22番から25番
春の日の光にあたる我なれどかしらの雪となるぞわびしき 文屋康秀
春の日の光に当たっている私ですが、髪が雪を被った様に白くなるのが侘しい気持ちです。
※二条后がまだ「春宮の御息所」と呼ばれていた頃、正月三日に康秀を呼び出した時に、日が出ているのに康秀の頭に雪が降った。その光景を即興で詠ませた歌です。二条后は藤原高子の事です。
風雅な経緯を持っています。でも、康秀にとっては心臓バクバクだったでしょう。しかし、即興でありながら、「春の日の光にあたる」で春宮(後の陽成天皇)のお恵みを頂いている事を示し、「かしらの雪」で実際の雪と白髪の二つの意味を持たせています。

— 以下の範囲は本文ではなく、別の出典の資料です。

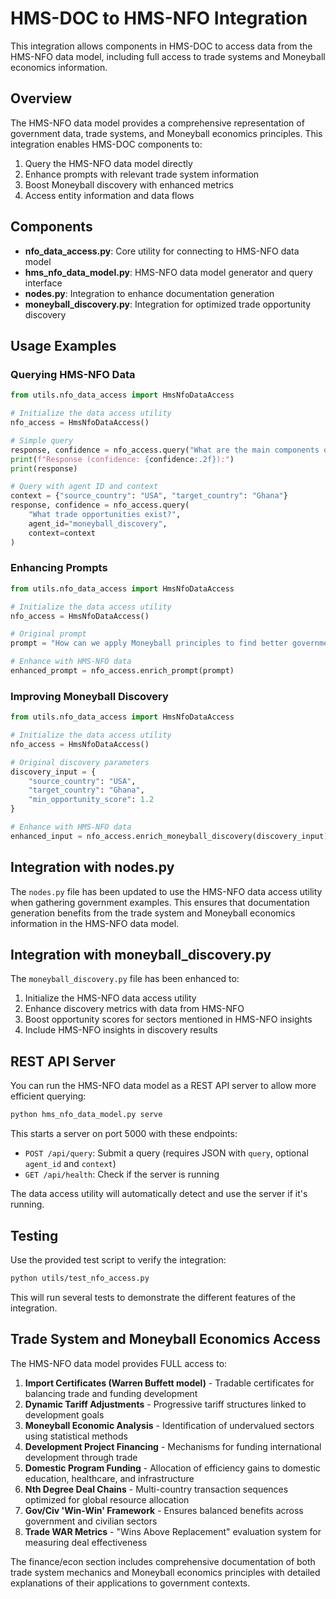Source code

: # HMS-DOC to HMS-NFO Integration

This integration allows components in HMS-DOC to access data from the HMS-NFO data model, including full access to trade systems and Moneyball economics information.

## Overview

The HMS-NFO data model provides a comprehensive representation of government data, trade systems, and Moneyball economics principles. This integration enables HMS-DOC components to:

1. Query the HMS-NFO data model directly
2. Enhance prompts with relevant trade system information
3. Boost Moneyball discovery with enhanced metrics
4. Access entity information and data flows

## Components

- **nfo_data_access.py**: Core utility for connecting to HMS-NFO data model
- **hms_nfo_data_model.py**: HMS-NFO data model generator and query interface
- **nodes.py**: Integration to enhance documentation generation
- **moneyball_discovery.py**: Integration for optimized trade opportunity discovery

## Usage Examples

### Querying HMS-NFO Data

```python
from utils.nfo_data_access import HmsNfoDataAccess

# Initialize the data access utility
nfo_access = HmsNfoDataAccess()

# Simple query
response, confidence = nfo_access.query("What are the main components of the trade system?")
print(f"Response (confidence: {confidence:.2f}):")
print(response)

# Query with agent ID and context
context = {"source_country": "USA", "target_country": "Ghana"}
response, confidence = nfo_access.query(
    "What trade opportunities exist?", 
    agent_id="moneyball_discovery",
    context=context
)
```

### Enhancing Prompts

```python
from utils.nfo_data_access import HmsNfoDataAccess

# Initialize the data access utility
nfo_access = HmsNfoDataAccess()

# Original prompt
prompt = "How can we apply Moneyball principles to find better government service deals?"

# Enhance with HMS-NFO data
enhanced_prompt = nfo_access.enrich_prompt(prompt)
```

### Improving Moneyball Discovery

```python
from utils.nfo_data_access import HmsNfoDataAccess

# Initialize the data access utility
nfo_access = HmsNfoDataAccess()

# Original discovery parameters
discovery_input = {
    "source_country": "USA",
    "target_country": "Ghana",
    "min_opportunity_score": 1.2
}

# Enhance with HMS-NFO data
enhanced_input = nfo_access.enrich_moneyball_discovery(discovery_input)
```

## Integration with nodes.py

The `nodes.py` file has been updated to use the HMS-NFO data access utility when gathering government examples. This ensures that documentation generation benefits from the trade system and Moneyball economics information in the HMS-NFO data model.

## Integration with moneyball_discovery.py

The `moneyball_discovery.py` file has been enhanced to:

1. Initialize the HMS-NFO data access utility
2. Enhance discovery metrics with data from HMS-NFO
3. Boost opportunity scores for sectors mentioned in HMS-NFO insights
4. Include HMS-NFO insights in discovery results

## REST API Server

You can run the HMS-NFO data model as a REST API server to allow more efficient querying:

```bash
python hms_nfo_data_model.py serve
```

This starts a server on port 5000 with these endpoints:
- `POST /api/query`: Submit a query (requires JSON with `query`, optional `agent_id` and `context`)
- `GET /api/health`: Check if the server is running

The data access utility will automatically detect and use the server if it's running.

## Testing

Use the provided test script to verify the integration:

```bash
python utils/test_nfo_access.py
```

This will run several tests to demonstrate the different features of the integration.

## Trade System and Moneyball Economics Access

The HMS-NFO data model provides FULL access to:

1. **Import Certificates (Warren Buffett model)** - Tradable certificates for balancing trade and funding development
2. **Dynamic Tariff Adjustments** - Progressive tariff structures linked to development goals
3. **Moneyball Economic Analysis** - Identification of undervalued sectors using statistical methods
4. **Development Project Financing** - Mechanisms for funding international development through trade
5. **Domestic Program Funding** - Allocation of efficiency gains to domestic education, healthcare, and infrastructure
6. **Nth Degree Deal Chains** - Multi-country transaction sequences optimized for global resource allocation
7. **Gov/Civ 'Win-Win' Framework** - Ensures balanced benefits across government and civilian sectors
8. **Trade WAR Metrics** - "Wins Above Replacement" evaluation system for measuring deal effectiveness

The finance/econ section includes comprehensive documentation of both trade system mechanics and Moneyball economics principles with detailed explanations of their applications to government contexts.
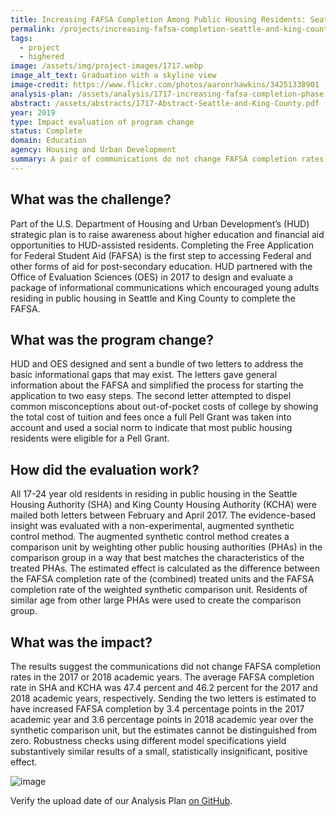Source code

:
 ```yaml
---
title: Increasing FAFSA Completion Among Public Housing Residents: Seattle and King County
permalink: /projects/increasing-fafsa-completion-seattle-and-king-county/
tags: 
  - project 
  - highered
image: /assets/img/project-images/1717.webp  
image_alt_text: Graduation with a skyline view
image-credit: https://www.flickr.com/photos/aaronrhawkins/34251338901
analysis-plan: /assets/analysis/1717-increasing-fafsa-completion-phase-2.pdf
abstract: /assets/abstracts/1717-Abstract-Seattle-and-King-County.pdf
year: 2019  
type: Impact evaluation of program change
status: Complete
domain: Education
agency: Housing and Urban Development
summary: A pair of communications do not change FAFSA completion rates
---
```


## What was the challenge?

Part of the U.S. Department of Housing and Urban Development’s (HUD) strategic plan is to raise awareness about higher education and financial aid opportunities to HUD-assisted residents. Completing the Free Application for Federal Student Aid (FAFSA) is the first step to accessing Federal and other forms of aid for post-secondary education. HUD partnered with the Office of Evaluation Sciences (OES) in 2017 to design and evaluate a package of informational communications which encouraged young adults residing in public housing in Seattle and King County to complete the FAFSA.

## What was the program change?

HUD and OES designed and sent a bundle of two letters to address the basic informational gaps that may exist. The letters gave general information about the FAFSA and simplified the process for starting the application to two easy steps. The second letter attempted to dispel common misconceptions about out-of-pocket costs of college by showing the total cost of tuition and fees once a full Pell Grant was taken into account and used a social norm to indicate that most public housing residents were eligible for a Pell Grant.

## How did the evaluation work?

All 17-24 year old residents in residing in public housing in the Seattle Housing Authority (SHA) and King County Housing Authority (KCHA) were mailed both letters between February and April 2017. The evidence-based insight was evaluated with a non-experimental, augmented synthetic control method. The augmented synthetic control method creates a comparison unit by weighting other public housing authorities (PHAs) in the comparison group in a way that best matches the characteristics of the treated PHAs. The estimated effect is calculated as the difference between the FAFSA completion rate of the (combined) treated units and the FAFSA completion rate of the weighted synthetic comparison unit. Residents of similar age from other large PHAs were used to create the comparison group. 

## What was the impact?

The results suggest the communications did not change FAFSA completion rates in the 2017 or 2018 academic years. The average FAFSA completion rate in SHA and KCHA was 47.4 percent and 46.2 percent for the 2017 and 2018 academic years, respectively. Sending the two letters is estimated to have increased FAFSA completion by 3.4 percentage points in the 2017 academic year and 3.6 percentage points in 2018 academic year over the synthetic comparison unit, but the estimates cannot be distinguished from zero. Robustness checks using different model specifications yield substantively similar results of a small, statistically insignificant, positive effect.

![image]({{site.baseurl}}/assets/img/project-images/1717-seattle-graph.webp)

Verify the upload date of our Analysis Plan <a href="https://github.com/gsa-oes/office-of-evaluation-sciences/commits/master/assets/analysis/1717-increasing-fafsa-completion-phase-2.pdf">on GitHub</a>.
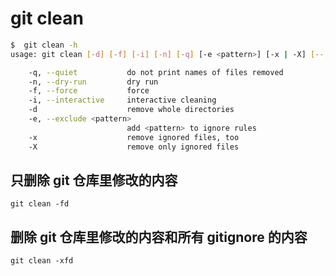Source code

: # git clean

```sh
$  git clean -h
usage: git clean [-d] [-f] [-i] [-n] [-q] [-e <pattern>] [-x | -X] [--] <paths>...

    -q, --quiet           do not print names of files removed
    -n, --dry-run         dry run
    -f, --force           force
    -i, --interactive     interactive cleaning
    -d                    remove whole directories
    -e, --exclude <pattern>
                          add <pattern> to ignore rules
    -x                    remove ignored files, too
    -X                    remove only ignored files
```

## 只删除 git 仓库里修改的内容

```
git clean -fd
```

## 删除 git 仓库里修改的内容和所有 gitignore 的内容

```
git clean -xfd
```
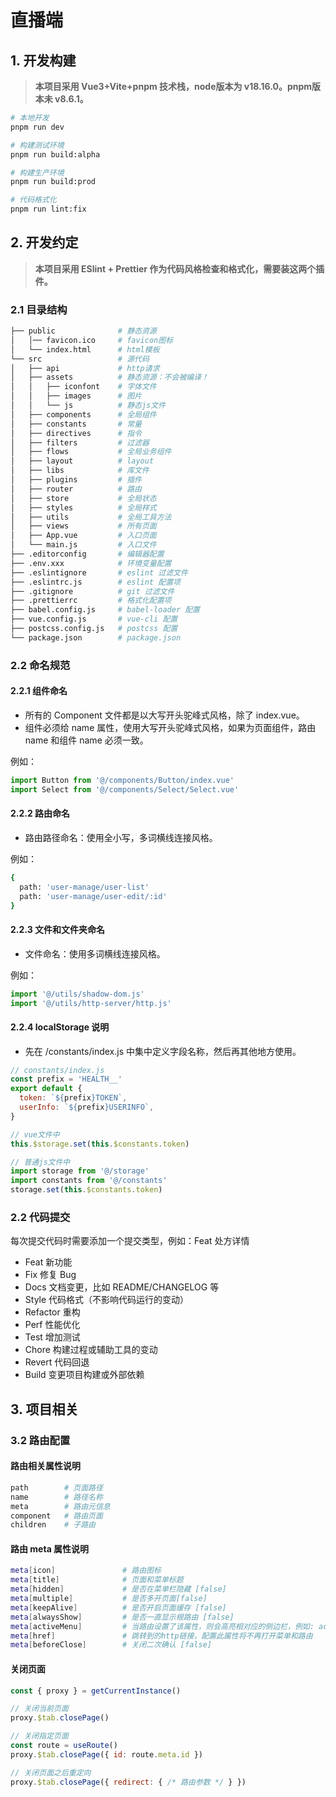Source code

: # 直播端

## 1. 开发构建

> **本项目采用 Vue3+Vite+pnpm 技术栈，node版本为 v18.16.0。pnpm版本未 v8.6.1。**

```bash
# 本地开发
pnpm run dev

# 构建测试环境
pnpm run build:alpha

# 构建生产环境
pnpm run build:prod

# 代码格式化
pnpm run lint:fix
```

## 2. 开发约定

> **本项目采用 ESlint + Prettier 作为代码风格检查和格式化，需要装这两个插件。**

### 2.1 目录结构

```bash
├── public              # 静态资源
│   │── favicon.ico     # favicon图标
│   └── index.html      # html模板
└── src                 # 源代码
│   ├── api             # http请求
│   ├── assets          # 静态资源：不会被编译！
│   │   ├── iconfont    # 字体文件
│   │   ├── images      # 图片
│   │   └── js          # 静态js文件
│   ├── components      # 全局组件
│   ├── constants       # 常量
│   ├── directives      # 指令
│   ├── filters         # 过滤器
│   ├── flows           # 全局业务组件
│   ├── layout          # layout
│   ├── libs            # 库文件
│   ├── plugins         # 插件
│   ├── router          # 路由
│   ├── store           # 全局状态
│   ├── styles          # 全局样式
│   ├── utils           # 全局工具方法
│   ├── views           # 所有页面
│   ├── App.vue         # 入口页面
│   └── main.js         # 入口文件
├── .editorconfig       # 编辑器配置
├── .env.xxx            # 环境变量配置
├── .eslintignore       # eslint 过滤文件
├── .eslintrc.js        # eslint 配置项
├── .gitignore          # git 过滤文件
├── .prettierrc         # 格式化配置项
├── babel.config.js     # babel-loader 配置
├── vue.config.js       # vue-cli 配置
├── postcss.config.js   # postcss 配置
└── package.json        # package.json
```

### 2.2 命名规范

#### 2.2.1 组件命名

- 所有的 Component 文件都是以大写开头驼峰式风格，除了 index.vue。
- 组件必须给 name 属性，使用大写开头驼峰式风格，如果为页面组件，路由 name 和组件 name 必须一致。

例如：

```js
import Button from '@/components/Button/index.vue'
import Select from '@/components/Select/Select.vue'
```

#### 2.2.2 路由命名

- 路由路径命名：使用全小写，多词横线连接风格。

例如：

```bash
{
  path: 'user-manage/user-list'
  path: 'user-manage/user-edit/:id'
}
```

#### 2.2.3 文件和文件夹命名

- 文件命名：使用多词横线连接风格。

例如：

```js
import '@/utils/shadow-dom.js'
import '@/utils/http-server/http.js'
```

#### 2.2.4 localStorage 说明

- 先在 /constants/index.js 中集中定义字段名称，然后再其他地方使用。

```js
// constants/index.js
const prefix = 'HEALTH__'
export default {
  token: `${prefix}TOKEN`,
  userInfo: `${prefix}USERINFO`,
}

// vue文件中
this.$storage.set(this.$constants.token)

// 普通js文件中
import storage from '@/storage'
import constants from '@/constants'
storage.set(this.$constants.token)
```

### 2.2 代码提交

每次提交代码时需要添加一个提交类型，例如：Feat 处方详情

- Feat 新功能
- Fix 修复 Bug
- Docs 文档变更，比如 README/CHANGELOG 等
- Style 代码格式（不影响代码运行的变动）
- Refactor 重构
- Perf 性能优化
- Test 增加测试
- Chore 构建过程或辅助工具的变动
- Revert 代码回退
- Build 变更项目构建或外部依赖

## 3. 项目相关

### 3.2 路由配置

#### 路由相关属性说明

```bash
path        # 页面路径
name        # 路径名称
meta        # 路由元信息
component   # 路由页面
children    # 子路由
```

#### 路由 meta 属性说明

```bash
meta[icon]               # 路由图标
meta[title]              # 页面和菜单标题
meta[hidden]             # 是否在菜单栏隐藏 [false]
meta[multiple]           # 是否多开页面[false]
meta[keepAlive]          # 是否开启页面缓存 [false]
meta[alwaysShow]         # 是否一直显示根路由 [false]
meta[activeMenu]         # 当路由设置了该属性，则会高亮相对应的侧边栏，例如: activeMenu: 'UserList'
meta[href]               # 跳转到的http链接，配置此属性将不再打开菜单和路由
meta[beforeClose]        # 关闭二次确认 [false]
```

#### 关闭页面

```js
const { proxy } = getCurrentInstance()

// 关闭当前页面
proxy.$tab.closePage()

// 关闭指定页面
const route = useRoute()
proxy.$tab.closePage({ id: route.meta.id })

// 关闭页面之后重定向
proxy.$tab.closePage({ redirect: { /* 路由参数 */ } })
```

秋の日は山の端ちかし暮れぬ間に母に見えなむ歩めあが駒 大江千里
秋の日は短いから直ぐに山の端に沈んでしまうが、日が暮れない内に母に会いたい。歩を進めよ、我が馬よ。
※官人としては不遇だった彼が外出中に母親が病気になったと聞いて、帰る時に詠んだ歌です。現代より距離の遠い時代ですから、彼の心配も大きかったでしょう。現代の技術が悪いとは思いませんが、当時と比べたら親子の関係も希薄になったでしょうね。
東風吹かば匂ひおこせよ梅の花あるじなしとて春を忘るな 菅家(菅原道真)
東風が吹くようになったら香りを届けておくれ、梅の花よ。 主人がいなくても春を忘れないでおくれ。
※梅が好きだった菅原道真が大宰府に左遷された時、家の梅に向けて詠んだ歌だと伝わっています。拾遺和歌集では結句は「春を忘るな」ですが、大鏡では「春な忘れそ」となっています。どちらも意味は変わりません。
大宰府天満宮の「飛梅伝説」で有名な歌です。天満宮と言えば学問ですが、梅にも目を向けて欲しいですね。
秋ならで逢ふことかたきをみなへし天の川原におひぬものゆゑ 三条右大臣(藤原定方)
秋でなくては逢う事ができない女郎花。天の川の河原に生えてる訳でも無いのに。
※「朱雀院の女郎花合に詠」んだ歌。女郎花合は和歌を添えた女郎花を持ち寄って、その優劣を競う物合わせの一つです。
女郎花は女性の喩えにも使われるので恋歌の様な情緒も感じ取れます。
朝忠(44番作者)は息子。兼輔(27番作者)は従弟で娘婿。百人一首で縁戚関係にある人は本当に多いですね。